[Collection entries]
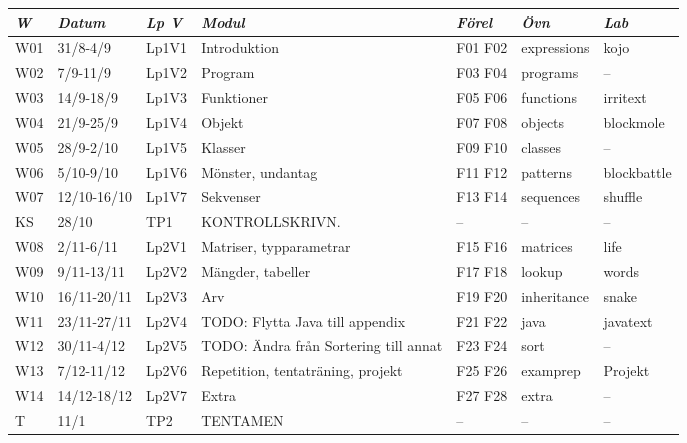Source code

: \begin{tabular}{l|l|l|l|l|l|l}
\textit{W} & \textit{Datum} & \textit{Lp V} & \textit{Modul} & \textit{Förel} & \textit{Övn} & \textit{Lab} \\ \hline \hline
W01 & 31/8-4/9 & Lp1V1 & Introduktion & F01 F02 & expressions & kojo \\
W02 & 7/9-11/9 & Lp1V2 & Program & F03 F04 & programs & -- \\
W03 & 14/9-18/9 & Lp1V3 & Funktioner & F05 F06 & functions & irritext \\
W04 & 21/9-25/9 & Lp1V4 & Objekt & F07 F08 & objects & blockmole \\
W05 & 28/9-2/10 & Lp1V5 & Klasser & F09 F10 & classes & -- \\
W06 & 5/10-9/10 & Lp1V6 & Mönster, undantag & F11 F12 & patterns & blockbattle \\
W07 & 12/10-16/10 & Lp1V7 & Sekvenser & F13 F14 & sequences & shuffle \\
KS & 28/10 & TP1 & KONTROLLSKRIVN. & -- & -- & -- \\
W08 & 2/11-6/11 & Lp2V1 & Matriser, typparametrar & F15 F16 & matrices & life \\
W09 & 9/11-13/11 & Lp2V2 & Mängder, tabeller & F17 F18 & lookup & words \\
W10 & 16/11-20/11 & Lp2V3 & Arv & F19 F20 & inheritance & snake \\
W11 & 23/11-27/11 & Lp2V4 & TODO: Flytta Java till appendix & F21 F22 & java & javatext \\
W12 & 30/11-4/12 & Lp2V5 & TODO: Ändra från Sortering till annat & F23 F24 & sort & -- \\
W13 & 7/12-11/12 & Lp2V6 & Repetition, tentaträning, projekt & F25 F26 & examprep & Projekt \\
W14 & 14/12-18/12 & Lp2V7 & Extra & F27 F28 & extra & -- \\
T & 11/1 & TP2 & TENTAMEN & -- & -- & -- \\
\end{tabular}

▶ What is expected: Word for word, repeat the line holding "W04 & 21/9-25/9" and all lines after it through the end of the entries above.

▶ Solution to this exercise:
W04 & 21/9-25/9 & Lp1V4 & Objekt & F07 F08 & objects & blockmole \\
W05 & 28/9-2/10 & Lp1V5 & Klasser & F09 F10 & classes & -- \\
W06 & 5/10-9/10 & Lp1V6 & Mönster, undantag & F11 F12 & patterns & blockbattle \\
W07 & 12/10-16/10 & Lp1V7 & Sekvenser & F13 F14 & sequences & shuffle \\
KS & 28/10 & TP1 & KONTROLLSKRIVN. & -- & -- & -- \\
W08 & 2/11-6/11 & Lp2V1 & Matriser, typparametrar & F15 F16 & matrices & life \\
W09 & 9/11-13/11 & Lp2V2 & Mängder, tabeller & F17 F18 & lookup & words \\
W10 & 16/11-20/11 & Lp2V3 & Arv & F19 F20 & inheritance & snake \\
W11 & 23/11-27/11 & Lp2V4 & TODO: Flytta Java till appendix & F21 F22 & java & javatext \\
W12 & 30/11-4/12 & Lp2V5 & TODO: Ändra från Sortering till annat & F23 F24 & sort & -- \\
W13 & 7/12-11/12 & Lp2V6 & Repetition, tentaträning, projekt & F25 F26 & examprep & Projekt \\
W14 & 14/12-18/12 & Lp2V7 & Extra & F27 F28 & extra & -- \\
T & 11/1 & TP2 & TENTAMEN & -- & -- & -- \\
\end{tabular}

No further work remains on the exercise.